Response times as a function of display size in Experiment 3. The error bars represent 95 % confidence intervals (Loftus & Masson, 1994)

Discussion

As expected, when the target was sufficiently salient that it popped out from distractors regardless of display size, the SCE vanished. Of course, this may be because the most salient feature of the target (its color) was not a kind of “size,” thus minimizing the opportunity for interference between physical and numerical aspects of size. In Experiments 4 and 5, rather than manipulating salience on the basis of color, we boosted the salience of the target’s physical size by raising the display density. On the one hand, increasing the salience of the target based on physical size beyond what it was in Experiment 2 might be sufficient to abolish the SCE, as making the color salient did in Experiment 3. On the other hand, if the SCE hinges on some aspect of target size being its most salient attribute, it might reemerge in this case. In Experiment 1, search was faster for displays with nine items than for displays with seven items when the target was physically large. Perhaps the nine-item displays exceeded a density threshold, beyond which search was efficient enough to give rise to flat RTs as a function of display size.

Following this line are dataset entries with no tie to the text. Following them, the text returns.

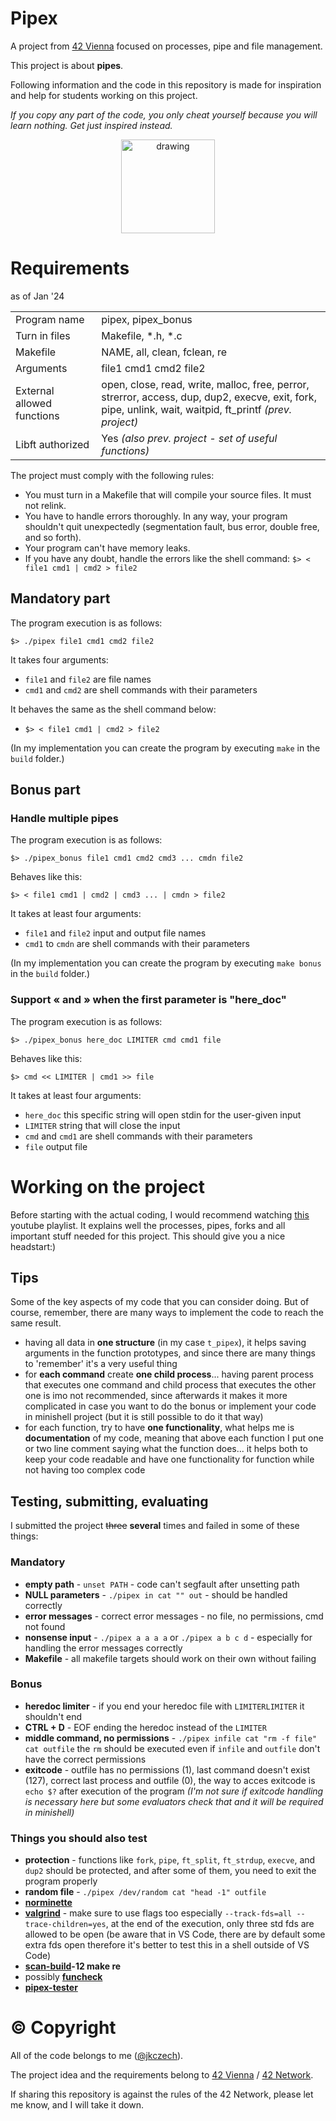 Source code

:
# Pipex

A project from [42 Vienna](https://www.42vienna.com/) focused on processes, pipe and file management.

This project is about **pipes**.

Following information and the code in this repository is made for inspiration and help for students working on this project. 

*If you copy any part of the code, you only cheat yourself because you will learn nothing. Get just inspired instead.*

<div style="text-align:center;">
<img src="https://external-content.duckduckgo.com/iu/?u=http%3A%2F%2Fclipart-library.com%2Fimage_gallery%2F266597.png&f=1&nofb=1&ipt=4aa21f4b81e90ebae456d605913ea37b1f998f2294fd89f4c2b3447b89116176&ipo=images" alt="drawing" width="150" alt="Pipe"/>
</div>

# Requirements 
as of Jan '24

|||
|-------------|-------------------|
|Program name | pipex, pipex_bonus|
| Turn in files | Makefile, *.h, *.c |
|Makefile | NAME, all, clean, fclean, re |
|Arguments | file1 cmd1 cmd2 file2 |
|External allowed<br>functions | open, close, read, write, malloc, free, perror, <br>strerror, access, dup, dup2, execve, exit, fork,<br>pipe, unlink, wait, waitpid, ft_printf *(prev. project)* |
|Libft authorized | Yes *(also prev. project - set of useful functions)*

The project must comply with the following rules:
- You must turn in a Makefile that will compile your source files. It must not relink.
- You have to handle errors thoroughly. In any way, your program shouldn't quit unexpectedly (segmentation fault, bus error, double free, and so forth).
- Your program can't have memory leaks.
- If you have any doubt, handle the errors like the shell command: `$> < file1 cmd1 | cmd2 > file2`

## Mandatory part

The program execution is as follows:

`$> ./pipex file1 cmd1 cmd2 file2`

It takes four arguments:
- `file1` and `file2` are file names
- `cmd1` and `cmd2` are shell commands with their parameters

It behaves the same as the shell command below:

- `$> < file1 cmd1 | cmd2 > file2`

(In my implementation you can create the program by executing `make` in the `build` folder.)

## Bonus part

### Handle multiple pipes
The program execution is as follows:

`$> ./pipex_bonus file1 cmd1 cmd2 cmd3 ... cmdn file2`

Behaves like this:

`$> < file1 cmd1 | cmd2 | cmd3 ... | cmdn > file2`

It takes at least four arguments:
- `file1` and `file2` input and output file names
- `cmd1` to `cmdn` are shell commands with their parameters

(In my implementation you can create the program by executing `make bonus` in the `build` folder.)

### Support « and » when the first parameter is "here_doc"
The program execution is as follows:

`$> ./pipex_bonus here_doc LIMITER cmd cmd1 file`

Behaves like this:

`$> cmd << LIMITER | cmd1 >> file`


It takes at least four arguments:
- `here_doc` this specific string will open stdin for the user-given input
- `LIMITER` string that will close the input
- `cmd` and `cmd1` are shell commands with their parameters
- `file` output file

# Working on the project

Before starting with the actual coding, I would recommend watching [this](https://www.youtube.com/watch?v=cex9XrZCU14&list=PLfqABt5AS4FkW5mOn2Tn9ZZLLDwA3kZUY) youtube playlist. It explains well the processes, pipes, forks and all important stuff needed for this project. This should give you a nice headstart:)

## Tips

Some of the key aspects of my code that you can consider doing. But of course, remember, there are many ways to implement the code to reach the same result.

- having all data in **one structure** (in my case `t_pipex`), it helps saving arguments in the function prototypes, and since there are many things to 'remember' it's a very useful thing
- for **each command** create **one child process**... having parent process that executes one command and child process that executes the other one is imo not recommended, since afterwards it makes it more complicated in case you want to do the bonus or implement your code in minishell project (but it is still possible to do it that way)
- for each function, try to have **one functionality**, what helps me is **documentation** of my code, meaning that above each function I put one or two line comment saying what the function does... it helps both to keep your code readable and have one functionality for function while not having too complex code

## Testing, submitting, evaluating
I submitted the project ~~three~~ **several** times and failed in some of these things:
### Mandatory
- **empty path** - `unset PATH` - code can't segfault after unsetting path
- **NULL parameters** - `./pipex in cat "" out` - should be handled correctly
- **error messages** - correct error messages - no file, no permissions, cmd not found
- **nonsense input** - `./pipex a a a a` or `./pipex a b c d` - especially for handling the error messages correctly
- **Makefile** - all makefile targets should work on their own without failing

### Bonus
- **heredoc limiter** - if you end your heredoc file with `LIMITERLIMITER` it shouldn't end
- **CTRL + D** - EOF ending the heredoc instead of the `LIMITER`
- **middle command, no permissions** - `./pipex infile cat "rm -f file" cat outfile` the `rm` should be executed even if `infile` and `outfile` don't have the correct permissions
- **exitcode** - outfile has no permissions (1), last command doesn't exist (127), correct last process and outfile (0), the way to acces exitcode is `echo $?` after execution of the program *(I'm not sure if exitcode handling is necessary here but some evaluators check that and it will be required in minishell)*

### Things you should also test
- **protection** - functions like `fork`, `pipe`, `ft_split`, `ft_strdup`, `execve`, and `dup2` should be protected, and after some of them, you need to exit the program properly
- **random file** - `./pipex /dev/random cat "head -1" outfile`
- **[norminette](https://github.com/42School/norminette)**
- **[valgrind](https://valgrind.org/)** - make sure to use flags too especially `--track-fds=all --trace-children=yes`, at the end of the execution, only three std fds are allowed to be open (be aware that in VS Code, there are by default some extra fds open therefore it's better to test this in a shell outside of VS Code)
- **[scan-build](https://clang-analyzer.llvm.org/scan-build.html)-12 make re**
- possibly **[funcheck](https://github.com/tmatis/funcheck)**
- **[pipex-tester](https://github.com/vfurmane/pipex-tester)**


# © Copyright
All of the code belongs to me ([@jkczech](https://github.com/jkczech)).

The project idea and the requirements belong to [42 Vienna](https://www.42vienna.com/) / [42 Network](https://www.42network.org/).

If sharing this repository is against the rules of the 42 Network, please let me know, and I will take it down.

Experiments 4 and 5 were designed to replicate the tasks in Experiments 1 and 2 while boosting bottom-up salience by packing more digits into each display. To create displays containing more than nine digits, in Experiments 4 and 5 each display item consisted of three digits, so even the smallest (five-item) displays contained 15 digits. Although most size congruity experiments have used single digits, Fitousi and Algom (2006) showed that the SCE extends to numbers with more than just one digit. In number comparison tasks, participants do not respond to the overall numerical size of multidigit numbers, but instead decompose the numerals into their constituent digits (Korvorst & Damian, 2008). The tendency for participants to focus on a given placeholder depends on the proportion of trials that rely on that placeholder to make a magnitude judgment (Macizo & Herrera, 2011). That is, comparisons of three-digit numerals with the same hundreds digit (e.g., 247 and 283) require processing of the tens digits to select the larger magnitude, but comparisons of numerals with different hundreds digits (e.g., 247 and 983) can rely on just the leading digits. In Experiments 4 and 5, all of the targets used different hundreds digits than the distractors, thereby encouraging participants to adopt a strategy of focusing just on the leading digit of each numeral.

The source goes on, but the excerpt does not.